RECORD EXCERPTS »
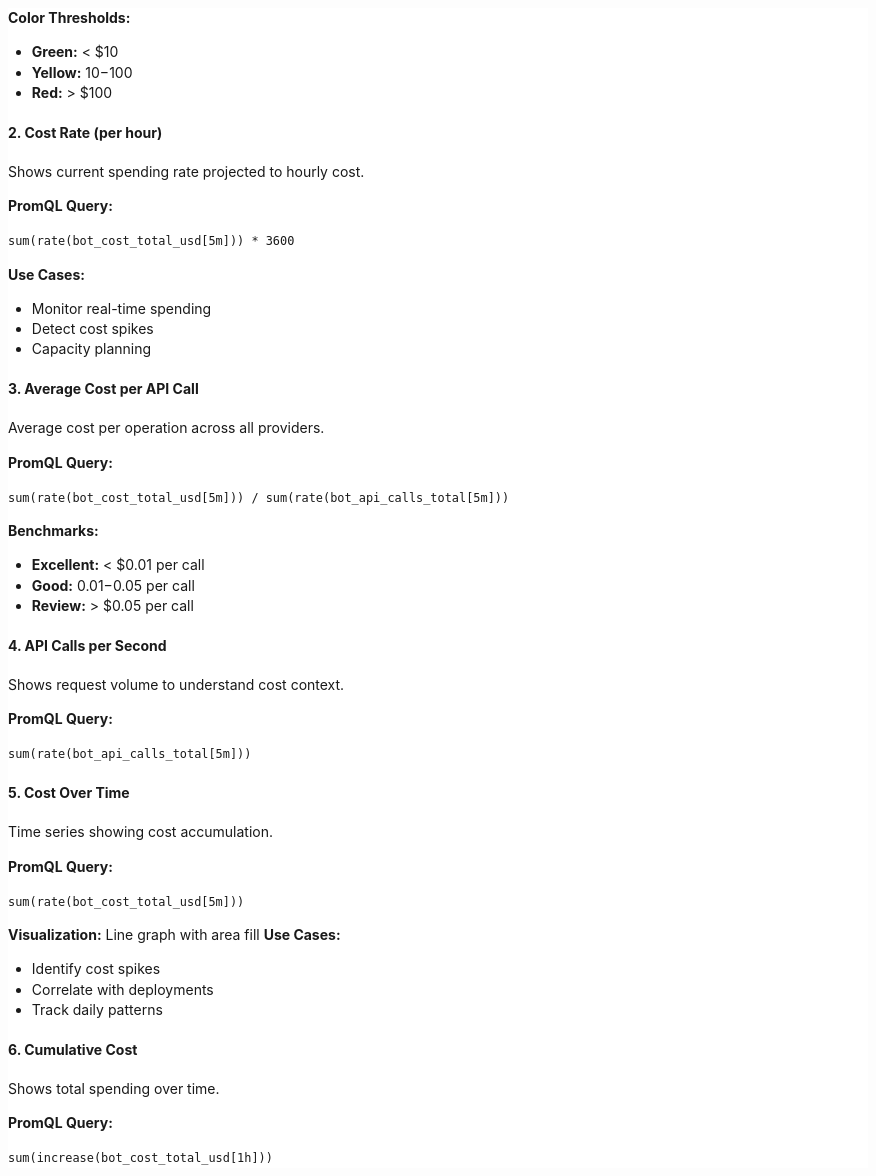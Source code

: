 **Color Thresholds:**
- **Green:** < $10
- **Yellow:** $10-$100
- **Red:** > $100

#### 2. Cost Rate (per hour)
Shows current spending rate projected to hourly cost.

**PromQL Query:**
```promql
sum(rate(bot_cost_total_usd[5m])) * 3600
```

**Use Cases:**
- Monitor real-time spending
- Detect cost spikes
- Capacity planning

#### 3. Average Cost per API Call
Average cost per operation across all providers.

**PromQL Query:**
```promql
sum(rate(bot_cost_total_usd[5m])) / sum(rate(bot_api_calls_total[5m]))
```

**Benchmarks:**
- **Excellent:** < $0.01 per call
- **Good:** $0.01-$0.05 per call
- **Review:** > $0.05 per call

#### 4. API Calls per Second
Shows request volume to understand cost context.

**PromQL Query:**
```promql
sum(rate(bot_api_calls_total[5m]))
```

#### 5. Cost Over Time
Time series showing cost accumulation.

**PromQL Query:**
```promql
sum(rate(bot_cost_total_usd[5m]))
```

**Visualization:** Line graph with area fill
**Use Cases:**
- Identify cost spikes
- Correlate with deployments
- Track daily patterns

#### 6. Cumulative Cost
Shows total spending over time.

**PromQL Query:**
```promql
sum(increase(bot_cost_total_usd[1h]))
```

WHAT TO PRODUCE »
Your answer must consist of every line in the listing that contains "spending".

RESULT »
Shows current spending rate projected to hourly cost.
- Monitor real-time spending
Shows total spending over time.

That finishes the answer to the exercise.